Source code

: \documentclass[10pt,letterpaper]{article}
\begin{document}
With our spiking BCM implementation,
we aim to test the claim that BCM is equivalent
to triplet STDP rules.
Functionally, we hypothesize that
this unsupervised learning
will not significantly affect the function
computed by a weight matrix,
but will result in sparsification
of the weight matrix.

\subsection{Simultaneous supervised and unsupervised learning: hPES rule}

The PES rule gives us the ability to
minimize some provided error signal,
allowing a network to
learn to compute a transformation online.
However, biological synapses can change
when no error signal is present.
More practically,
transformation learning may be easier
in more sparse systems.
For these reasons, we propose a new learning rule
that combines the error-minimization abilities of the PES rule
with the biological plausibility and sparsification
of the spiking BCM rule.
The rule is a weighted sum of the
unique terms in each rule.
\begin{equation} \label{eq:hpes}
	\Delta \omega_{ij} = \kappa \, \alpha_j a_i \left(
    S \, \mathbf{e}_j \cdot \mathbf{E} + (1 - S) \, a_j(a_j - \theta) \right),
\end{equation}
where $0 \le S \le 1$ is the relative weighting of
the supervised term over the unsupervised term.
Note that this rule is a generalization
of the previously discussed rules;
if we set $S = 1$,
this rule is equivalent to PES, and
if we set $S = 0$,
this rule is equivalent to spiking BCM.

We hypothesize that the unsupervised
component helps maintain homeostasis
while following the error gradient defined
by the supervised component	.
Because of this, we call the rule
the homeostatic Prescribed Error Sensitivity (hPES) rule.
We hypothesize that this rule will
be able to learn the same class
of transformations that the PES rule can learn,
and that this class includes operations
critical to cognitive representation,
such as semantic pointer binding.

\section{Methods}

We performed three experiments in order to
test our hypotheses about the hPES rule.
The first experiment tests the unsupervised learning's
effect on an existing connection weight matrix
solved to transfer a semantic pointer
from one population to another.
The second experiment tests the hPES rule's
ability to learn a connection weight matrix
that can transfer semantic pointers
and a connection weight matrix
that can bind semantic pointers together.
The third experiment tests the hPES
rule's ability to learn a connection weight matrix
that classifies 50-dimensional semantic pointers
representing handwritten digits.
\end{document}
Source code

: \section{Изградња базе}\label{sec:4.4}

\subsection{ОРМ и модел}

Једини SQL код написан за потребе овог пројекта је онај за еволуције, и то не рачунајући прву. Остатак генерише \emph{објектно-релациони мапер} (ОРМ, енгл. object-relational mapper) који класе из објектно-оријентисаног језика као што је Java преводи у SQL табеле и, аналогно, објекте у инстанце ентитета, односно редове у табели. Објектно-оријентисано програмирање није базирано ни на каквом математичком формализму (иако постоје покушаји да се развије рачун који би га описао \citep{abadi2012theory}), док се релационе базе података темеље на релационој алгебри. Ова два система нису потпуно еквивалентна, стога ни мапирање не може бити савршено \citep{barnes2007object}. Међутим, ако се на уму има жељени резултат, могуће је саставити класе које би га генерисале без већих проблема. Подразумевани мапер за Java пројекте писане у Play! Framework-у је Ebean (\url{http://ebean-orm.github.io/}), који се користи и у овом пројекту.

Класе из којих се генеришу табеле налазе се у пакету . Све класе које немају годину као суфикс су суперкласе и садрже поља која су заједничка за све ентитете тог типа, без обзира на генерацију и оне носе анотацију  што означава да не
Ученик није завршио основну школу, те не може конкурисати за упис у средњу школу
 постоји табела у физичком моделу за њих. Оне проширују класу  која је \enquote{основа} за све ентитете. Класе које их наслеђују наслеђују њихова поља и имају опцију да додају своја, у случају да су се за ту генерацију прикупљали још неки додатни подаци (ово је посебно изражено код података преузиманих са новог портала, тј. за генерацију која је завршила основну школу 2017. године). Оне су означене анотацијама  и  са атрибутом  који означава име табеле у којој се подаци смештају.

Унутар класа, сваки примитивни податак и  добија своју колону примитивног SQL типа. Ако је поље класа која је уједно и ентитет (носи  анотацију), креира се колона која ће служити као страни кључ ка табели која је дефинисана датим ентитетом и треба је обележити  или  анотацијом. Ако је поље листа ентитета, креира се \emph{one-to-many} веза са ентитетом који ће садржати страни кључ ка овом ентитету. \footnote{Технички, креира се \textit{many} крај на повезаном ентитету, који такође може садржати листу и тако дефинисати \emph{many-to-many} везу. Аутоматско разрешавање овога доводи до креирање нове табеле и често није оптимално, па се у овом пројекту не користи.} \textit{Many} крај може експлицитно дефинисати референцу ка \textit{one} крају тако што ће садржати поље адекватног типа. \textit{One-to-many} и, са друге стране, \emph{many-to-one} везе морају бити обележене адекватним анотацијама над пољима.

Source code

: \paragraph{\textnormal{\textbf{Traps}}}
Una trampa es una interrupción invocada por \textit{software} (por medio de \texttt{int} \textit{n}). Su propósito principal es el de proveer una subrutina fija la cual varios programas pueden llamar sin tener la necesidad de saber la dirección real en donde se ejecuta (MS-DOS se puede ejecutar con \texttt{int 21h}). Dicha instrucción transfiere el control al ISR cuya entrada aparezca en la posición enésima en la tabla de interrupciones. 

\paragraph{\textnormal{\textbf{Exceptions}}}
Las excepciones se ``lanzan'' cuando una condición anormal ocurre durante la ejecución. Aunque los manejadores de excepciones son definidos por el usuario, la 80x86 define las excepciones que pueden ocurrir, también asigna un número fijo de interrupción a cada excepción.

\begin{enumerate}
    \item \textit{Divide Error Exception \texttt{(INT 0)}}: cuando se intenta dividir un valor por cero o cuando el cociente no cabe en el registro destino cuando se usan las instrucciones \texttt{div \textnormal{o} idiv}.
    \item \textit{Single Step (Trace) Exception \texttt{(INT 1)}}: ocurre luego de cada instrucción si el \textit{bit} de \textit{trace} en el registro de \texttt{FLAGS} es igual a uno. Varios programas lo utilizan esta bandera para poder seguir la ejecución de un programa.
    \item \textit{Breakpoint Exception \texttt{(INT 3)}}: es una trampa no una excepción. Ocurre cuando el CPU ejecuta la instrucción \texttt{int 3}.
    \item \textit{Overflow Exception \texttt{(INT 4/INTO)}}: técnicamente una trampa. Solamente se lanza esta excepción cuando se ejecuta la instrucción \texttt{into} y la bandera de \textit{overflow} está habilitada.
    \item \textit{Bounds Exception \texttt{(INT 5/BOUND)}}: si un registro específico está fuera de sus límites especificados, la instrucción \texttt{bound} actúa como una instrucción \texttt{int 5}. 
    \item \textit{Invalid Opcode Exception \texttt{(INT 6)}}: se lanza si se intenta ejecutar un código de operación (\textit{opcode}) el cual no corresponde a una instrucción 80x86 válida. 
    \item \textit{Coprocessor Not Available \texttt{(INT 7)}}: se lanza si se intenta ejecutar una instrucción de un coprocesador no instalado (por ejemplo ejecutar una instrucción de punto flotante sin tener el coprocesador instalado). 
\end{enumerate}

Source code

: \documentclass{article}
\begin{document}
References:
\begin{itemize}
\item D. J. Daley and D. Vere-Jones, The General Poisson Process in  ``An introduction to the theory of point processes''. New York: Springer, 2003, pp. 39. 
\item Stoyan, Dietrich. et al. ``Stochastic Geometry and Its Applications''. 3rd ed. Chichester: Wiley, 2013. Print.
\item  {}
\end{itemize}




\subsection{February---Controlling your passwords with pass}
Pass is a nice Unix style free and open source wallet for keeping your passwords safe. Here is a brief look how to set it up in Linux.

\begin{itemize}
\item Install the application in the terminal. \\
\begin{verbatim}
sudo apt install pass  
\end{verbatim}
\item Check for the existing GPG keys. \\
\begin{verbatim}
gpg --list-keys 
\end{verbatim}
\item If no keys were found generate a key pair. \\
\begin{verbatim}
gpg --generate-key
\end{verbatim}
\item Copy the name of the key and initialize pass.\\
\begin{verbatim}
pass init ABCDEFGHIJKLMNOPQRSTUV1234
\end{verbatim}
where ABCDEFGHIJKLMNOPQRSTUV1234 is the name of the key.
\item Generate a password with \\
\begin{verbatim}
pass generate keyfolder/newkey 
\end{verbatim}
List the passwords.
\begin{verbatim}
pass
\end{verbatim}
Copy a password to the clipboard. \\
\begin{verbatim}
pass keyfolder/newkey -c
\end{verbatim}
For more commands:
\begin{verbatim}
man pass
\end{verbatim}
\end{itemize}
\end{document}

########

• [Task description]:
Exactly as they appear, please write out the lines from the opening of the listing above down to the line containing "minimize some provided", with both end lines included.

• [Exercise output]:
Source code

: \documentclass[10pt,letterpaper]{article}
\begin{document}
With our spiking BCM implementation,
we aim to test the claim that BCM is equivalent
to triplet STDP rules.
Functionally, we hypothesize that
this unsupervised learning
will not significantly affect the function
computed by a weight matrix,
but will result in sparsification
of the weight matrix.

\subsection{Simultaneous supervised and unsupervised learning: hPES rule}

The PES rule gives us the ability to
minimize some provided error signal,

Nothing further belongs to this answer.